Lorenzo Tomé: Professor, essa é uma abordagem muito inovadora
para a gente começar a discutir, é claro que isso está um pouco longe da
realidade de ser aplicado para o paciente. Mas, com certeza, com essa
tecnologia que está chegando, vamos evoluir, afinal a saúde 4.0 é uma
saúde customizada para o indivíduo, teremos dados associados a
manipulação ou influência do código genético através dessas tecnologias
novas.

Renato Sabbatini: E falamos ainda da possibilidade que já está se
tornando realidade, de mudarmos a realidade genética do indivíduo,
porque hoje na medicina moderna agente nao consegue fazer isso.

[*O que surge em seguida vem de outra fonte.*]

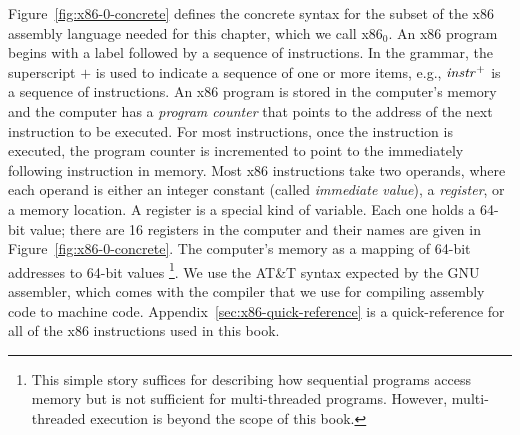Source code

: \documentclass[11pt]{book}
\begin{document}
Figure~\ref{fig:x86-0-concrete} defines the concrete syntax for the subset of
the x86 assembly language needed for this chapter, which we call x86$_0$.
%
An x86 program begins with a  label followed by a sequence
of instructions.  In the grammar, the superscript $+$ is used to
indicate a sequence of one or more items, e.g., $\mathit{instr}^{+}$ is a
sequence of instructions.
%
An x86 program is stored in the computer's memory and the computer has
a \emph{program counter} that points to the address of the next
instruction to be executed. For most instructions, once the
instruction is executed, the program counter is incremented to point
to the immediately following instruction in memory. Most x86
instructions take two operands, where each operand is either an
integer constant (called \emph{immediate value}), a \emph{register},
or a memory location.  A register is a special kind of variable. Each
one holds a 64-bit value; there are 16 registers in the computer and
their names are given in Figure~\ref{fig:x86-0-concrete}. The computer's memory
as a mapping of 64-bit addresses to 64-bit values%
\footnote{This simple story suffices for describing how sequential
  programs access memory but is not sufficient for multi-threaded
  programs. However, multi-threaded execution is beyond the scope of
  this book.}.
%
We use the AT\&T syntax expected by the GNU assembler, which comes
with the  compiler that we use for compiling assembly code to
machine code.
%
Appendix~\ref{sec:x86-quick-reference} is a quick-reference for all of
the x86 instructions used in this book.



\newcommand{\allregisters}{\key{rsp} \mid \key{rbp} \mid \key{rax} \mid \key{rbx} \mid \key{rcx}
              \mid \key{rdx} \mid \key{rsi} \mid \key{rdi} \mid \\
              && \key{r8} \mid \key{r9} \mid \key{r10}
              \mid \key{r11} \mid \key{r12} \mid \key{r13}
              \mid \key{r14} \mid \key{r15}}
\end{document}
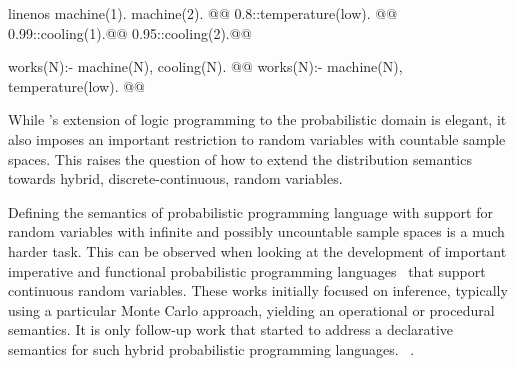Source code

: \begin{example}
  \label{example:intro}

  \begin{problog*}{linenos}
machine(1). machine(2). @\label{line:exintro:1}@
0.8::temperature(low). @\label{line:exintro:temp}@
0.99::cooling(1).@\label{line:exintro:cool1}@
0.95::cooling(2).@\label{line:exintro:cool2}@

works(N):- machine(N), cooling(N). @\label{line:exintro:work1}@
works(N):- machine(N), temperature(low). @\label{line:exintro:work2}@

    \end{problog*}
\end{example}

While \citeauthor{sato1995statistical}'s extension of logic programming to the probabilistic domain is elegant, it also imposes an important restriction to random variables with countable sample spaces. This raises the question of how to extend the distribution semantics towards hybrid, \ie discrete-continuous, random variables.

Defining the semantics of probabilistic programming language with support for random variables with infinite and possibly uncountable sample spaces is a much harder task. This can be observed when looking at the development of important imperative and functional probabilistic programming languages~\citep{goodman2008church,mansinghka2014venture} that support  continuous random variables. 
These works initially focused on inference, typically using  a particular Monte Carlo approach, yielding  an operational or procedural semantics. It is only follow-up work that started to address a declarative semantics for such hybrid probabilistic programming languages.
~\citep{staton2016semantics,wu2018discrete}.

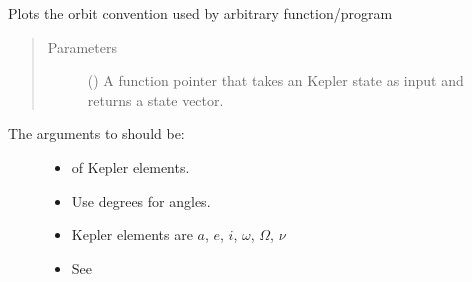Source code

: \documentclass[letterpaper,10pt,english]{sphinxmanual}
\begin{document}

\begin{fulllineitems}
\label{\detokenize{modules/dpt_tools:dpt_tools.plot_orbit_convention}}
Plots the orbit convention used by arbitrary function/program
\begin{quote}\begin{description}
\item[{Parameters}] \leavevmode
{} () \textendash{} A function pointer that takes an Kepler state as input and returns a state vector.

\end{description}\end{quote}
\begin{description}
\item[{The arguments to  should be:}] \leavevmode\begin{itemize}
\item {} 
 of Kepler elements.

\item {} 
Use degrees for angles.

\item {} 
Kepler elements are \(a\), \(e\), \(i\), \(\omega\), \(\Omega\), \(\nu\)

\item {} 
See {\hyperref[\detokenize{modules/dpt_tools:dpt_tools.kep2cart}]{}}

\end{itemize}

\end{description}


%
\begin{sphinxVerbatim}[commandchars=\\\{\}]
   
   


\end{sphinxVerbatim}
\end{fulllineitems}
\end{document}
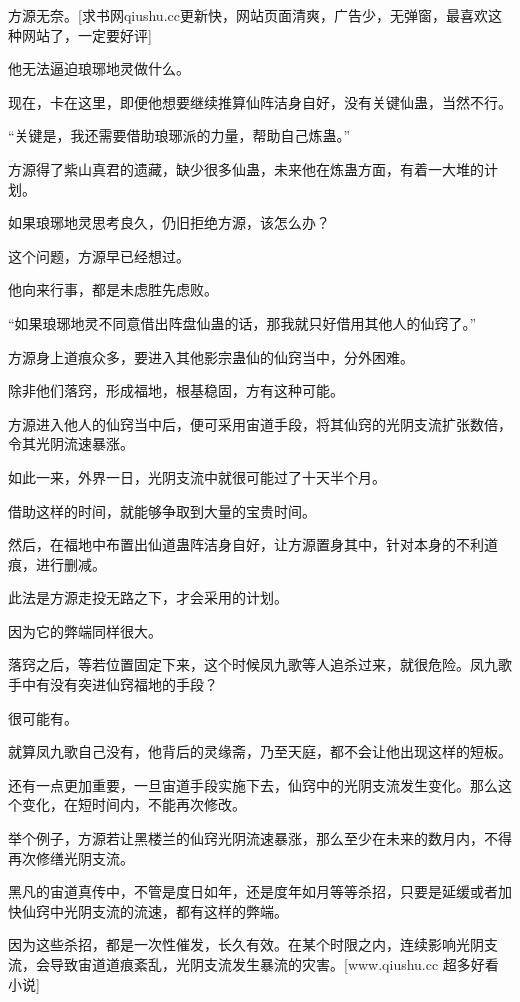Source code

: 
\begin{this_body}

方源无奈。[求书网qiushu.cc更新快，网站页面清爽，广告少，无弹窗，最喜欢这种网站了，一定要好评]

他无法逼迫琅琊地灵做什么。

现在，卡在这里，即便他想要继续推算仙阵洁身自好，没有关键仙蛊，当然不行。

“关键是，我还需要借助琅琊派的力量，帮助自己炼蛊。”

方源得了紫山真君的遗藏，缺少很多仙蛊，未来他在炼蛊方面，有着一大堆的计划。

如果琅琊地灵思考良久，仍旧拒绝方源，该怎么办？

这个问题，方源早已经想过。

他向来行事，都是未虑胜先虑败。

“如果琅琊地灵不同意借出阵盘仙蛊的话，那我就只好借用其他人的仙窍了。”

方源身上道痕众多，要进入其他影宗蛊仙的仙窍当中，分外困难。

除非他们落窍，形成福地，根基稳固，方有这种可能。

方源进入他人的仙窍当中后，便可采用宙道手段，将其仙窍的光阴支流扩张数倍，令其光阴流速暴涨。

如此一来，外界一日，光阴支流中就很可能过了十天半个月。

借助这样的时间，就能够争取到大量的宝贵时间。

然后，在福地中布置出仙道蛊阵洁身自好，让方源置身其中，针对本身的不利道痕，进行删减。

此法是方源走投无路之下，才会采用的计划。

因为它的弊端同样很大。

落窍之后，等若位置固定下来，这个时候凤九歌等人追杀过来，就很危险。凤九歌手中有没有突进仙窍福地的手段？

很可能有。

就算凤九歌自己没有，他背后的灵缘斋，乃至天庭，都不会让他出现这样的短板。

还有一点更加重要，一旦宙道手段实施下去，仙窍中的光阴支流发生变化。那么这个变化，在短时间内，不能再次修改。

举个例子，方源若让黑楼兰的仙窍光阴流速暴涨，那么至少在未来的数月内，不得再次修缮光阴支流。

黑凡的宙道真传中，不管是度日如年，还是度年如月等等杀招，只要是延缓或者加快仙窍中光阴支流的流速，都有这样的弊端。

因为这些杀招，都是一次性催发，长久有效。在某个时限之内，连续影响光阴支流，会导致宙道道痕紊乱，光阴支流发生暴流的灾害。[www.qiushu.cc 超多好看小说]


\end{this_body}
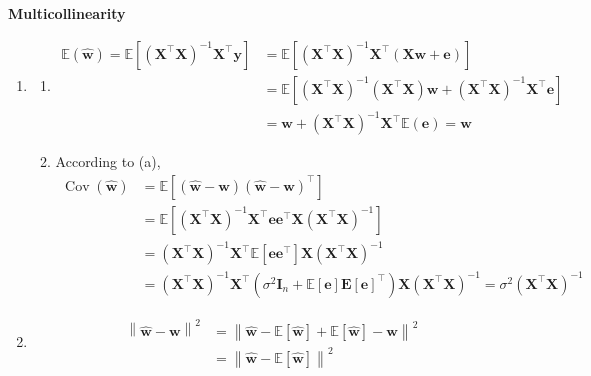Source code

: \documentclass[11pt,letter,notitlepage]{article}
\begin{document}
\newpage

\begin{solution} \textbf{Multicollinearity}
\begin{enumerate}
	\item 
	\begin{enumerate}
		\item 
		\begin{align*}
		\mathbb{E}(\hat{\mathbf{w}})
		=
		\mathbb{E}\left[\left(\mathbf{X}^{\top} \mathbf{X}\right)^{-1} \mathbf{X}^{\top} \mathbf{y}\right]
		&=
		\mathbb{E}\left[\left(\mathbf{X}^{\top} \mathbf{X}\right)^{-1} \mathbf{X}^{\top} (\mathbf{X}\mathbf{w} + \mathbf{e})\right]\\
		&=
		\mathbb{E}\left[\left(\mathbf{X}^{\top} \mathbf{X}\right)^{-1} \left(\mathbf{X}^{\top} \mathbf{X}\right) \mathbf{w} + \left(\mathbf{X}^{\top} \mathbf{X}\right)^{-1} \mathbf{X}^{\top} \mathbf{e}\right]\\
		&=
		\mathbf{w}
		+
		\left(\mathbf{X}^{\top} \mathbf{X}\right)^{-1} \mathbf{X}^{\top} \mathbb{E}(\mathbf{e})
		=
		\mathbf{w}
		\end{align*}
		\item 
		According to (a),
		\begin{align*}
		\operatorname{Cov}(\hat{\mathbf{w}})
		&=
		\mathbb{E}\mathbf{[(\hat{\mathbf{w}}-\mathbf{w})(\hat{\mathbf{w}}-\mathbf{w})^{\top}]}\\
		&=
		\mathbb{E}\left[\left(\mathbf{X}^{\top} \mathbf{X}\right)^{-1} \mathbf{X}^{\top} \mathbf{e}\mathbf{e}^{\top} \mathbf{X}\left(\mathbf{X}^{\top} \mathbf{X}\right)^{-1}\right]\\
		&=
		\left(\mathbf{X}^{\top} \mathbf{X}\right)^{-1} \mathbf{X}^{\top} \mathbb{E}[\mathbf{e}\mathbf{e}^{\top}] \mathbf{X}\left(\mathbf{X}^{\top} \mathbf{X}\right)^{-1}\\
		&=
		\left(\mathbf{X}^{\top} \mathbf{X}\right)^{-1} \mathbf{X}^{\top} \left(\sigma^2 \mathbf{I}_n + \mathbb{E}[\mathbf{e}] \mathbf{E}[\mathbf{e}]^\top\right) \mathbf{X}\left(\mathbf{X}^{\top} \mathbf{X}\right)^{-1}
		=
		\sigma^2 \left(\mathbf{X}^{\top} \mathbf{X}\right)^{-1}
		\end{align*}
	\end{enumerate}
	\item 
	\begin{align*}
	\left\|\hat{\mathbf{w}} - \mathbf{w}\right\|^2
	&=
	\left\| \hat{\mathbf{w}} - \mathbb{E}[\hat{\mathbf{w}}] + \mathbb{E}[\hat{\mathbf{w}}] - \mathbf{w}\right\|^2\\
	&=
	\left\| \hat{\mathbf{w}} - \mathbb{E}[\hat{\mathbf{w}}]\right\|^2

\end{align*}
\end{enumerate}
\end{solution}
\end{document}
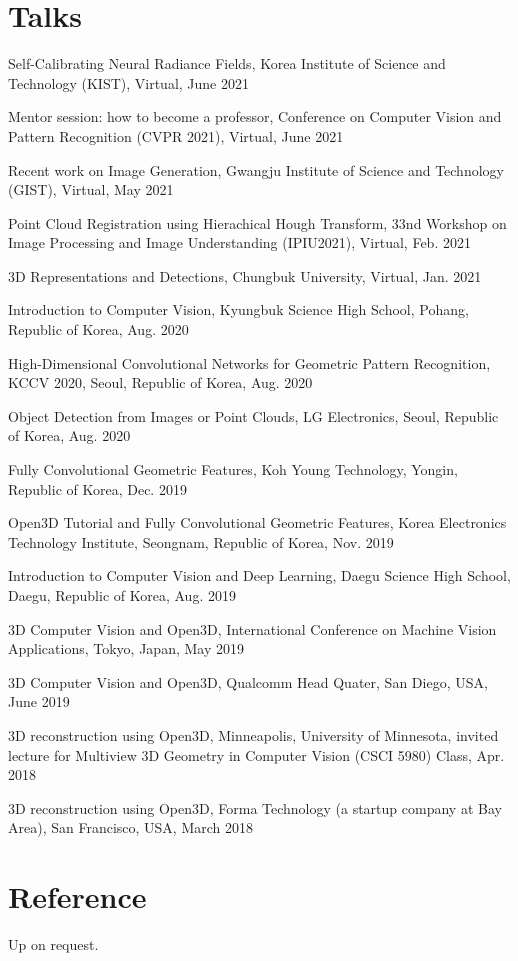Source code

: \documentclass[letterpaper,11pt]{article}
\newcommand{\resumeItem}[1]{
  \small{
  \item{#1 \vspace{-2pt}}
  }
}
\newcommand{\resumeItemListStart}{\begin{itemize}}
\newcommand{\resumeItemListEnd}{\end{itemize}\vspace{-5pt}}
\begin{document}
\section{Talks}
\resumeItemListStart
    \resumeItem{Self-Calibrating Neural Radiance Fields, Korea Institute of Science and Technology (KIST), Virtual, June 2021}
    \resumeItem{Mentor session: how to become a professor, Conference on Computer Vision and Pattern Recognition (CVPR 2021), Virtual, June 2021}
    \resumeItem{Recent work on Image Generation, Gwangju Institute of Science and Technology (GIST), Virtual, May 2021}
    \resumeItem{Point Cloud Registration using Hierachical Hough Transform, 33nd Workshop on Image Processing and Image Understanding (IPIU2021), Virtual, Feb. 2021}
    \resumeItem{3D Representations and Detections, Chungbuk University, Virtual, Jan. 2021}
    \resumeItem{Introduction to Computer Vision, Kyungbuk Science High School, Pohang, Republic of Korea, Aug. 2020}
    \resumeItem{High-Dimensional Convolutional Networks for Geometric Pattern Recognition, KCCV 2020, Seoul, Republic of Korea, Aug. 2020}
    \resumeItem{Object Detection from Images or Point Clouds, LG Electronics, Seoul, Republic of Korea, Aug. 2020}
    \resumeItem{Fully Convolutional Geometric Features, Koh Young Technology, Yongin, Republic of Korea, Dec. 2019}
    \resumeItem{Open3D Tutorial and Fully Convolutional Geometric Features, Korea Electronics Technology Institute, Seongnam, Republic of Korea, Nov. 2019}
    \resumeItem{Introduction to Computer Vision and Deep Learning, Daegu Science High School, Daegu, Republic of Korea, Aug. 2019}
    \resumeItem{3D Computer Vision and Open3D, International Conference on Machine Vision Applications, Tokyo, Japan, May 2019}
    \resumeItem{3D Computer Vision and Open3D, Qualcomm Head Quater, San Diego, USA, June 2019}
    \resumeItem{3D reconstruction using Open3D, Minneapolis, University of Minnesota, invited lecture for Multiview 3D Geometry in Computer Vision (CSCI 5980) Class, Apr. 2018}
    \resumeItem{3D reconstruction using Open3D, Forma Technology (a startup company at Bay Area), San Francisco, USA, March 2018}
\resumeItemListEnd





\section{Reference}
\resumeItemListStart
\resumeItem{Up on request.}
\resumeItemListEnd
\end{document}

Por
exemplo, se você nasceu com o gene errado, se você tem uma doença
genética, você não pode fazer nada, você herdou aquilo dos seus pais.
No futuro, que não acredito que será muito longe, eu vou entrar com
uma tecnologia em que vou modificar os genes da linha de produção.
Entao nem eu e nem meus filhos nasceram com esse problemas, pois
esses genes mutados serão substituídos por genes normais. Seus
descendentes estarão livres desse problema. E para isso, o barateamento
da sondagem genética, você saber o seu genoma é fundamental. Para ter
uma ideia, o primeiro genoma decodificado na década de 80 custou
cerca de 3 bilhões de dólares, um único genoma. Hoje ele custa em
torno de 300 dólares, ele vai custar 30 dólares daqui uns anos. Mas para
isso vamos precisar reeducar nossos médicos que ainda estão na
medicina do século XX.

Lorenzo Tomé: Para encerrarmos, que dica o senhor traz para os
estudantes de medicina e para o médico recém formado que está
trilhando uma carreira nesse ambiente de saúde digital?

Renato Sabbatini: O que vai acontecer é que o médico vai se tornar um
grande usuário de tecnologia, isso é inevitável. hoje ele já é um grande
usuário de tecnologia, mas tecnologia embutida, onde um radiologista
usa um tomógrafo, por exemplo, lá existe um tecnologia
complicadíssima. E muitas das vezes o médico não conhece, então nós
temos que modificar em um futuro próximo tanto o ensino das ciências
básicas quanto as clínicas, e principalmente com a digitalização da saúde,
ele vai ter aprender também todas essas técnicas que utilizam a
tecnologia digital aplicadas na área de saúde. Hoje no Brasil, temos cerca
de 320 faculdades de medicina, ou seja, temos mais faculdades de
medicina que a Índia que tem o triplo da nossa população, três vezes
mais faculdades que a China que tem 5 vezes a nossa população. O que
essa explosão de faculdades de medicina gerou de novo? Nada! Continua

se ensinando do mesmo jeito. Então a introdução das disciplinas, de
bioinformática, informática aplicada à saúde, medicina genômica e
medicina de precisão é inevitável. Temos que fazer isso em todas as
faculdades para que o médico se atualize, principalmente o médico
recém formado que já vai sair para esse mercado de trabalho onde vai ter
todas essas exigências.

Lorenzo Tomé: Fantástico professor Sabbatini!  Muito Obrigado!

Renato Sabbatini: Muito obrigado pela oportunidade Lorenzo, é
sempre um prazer estar aqui falando com você.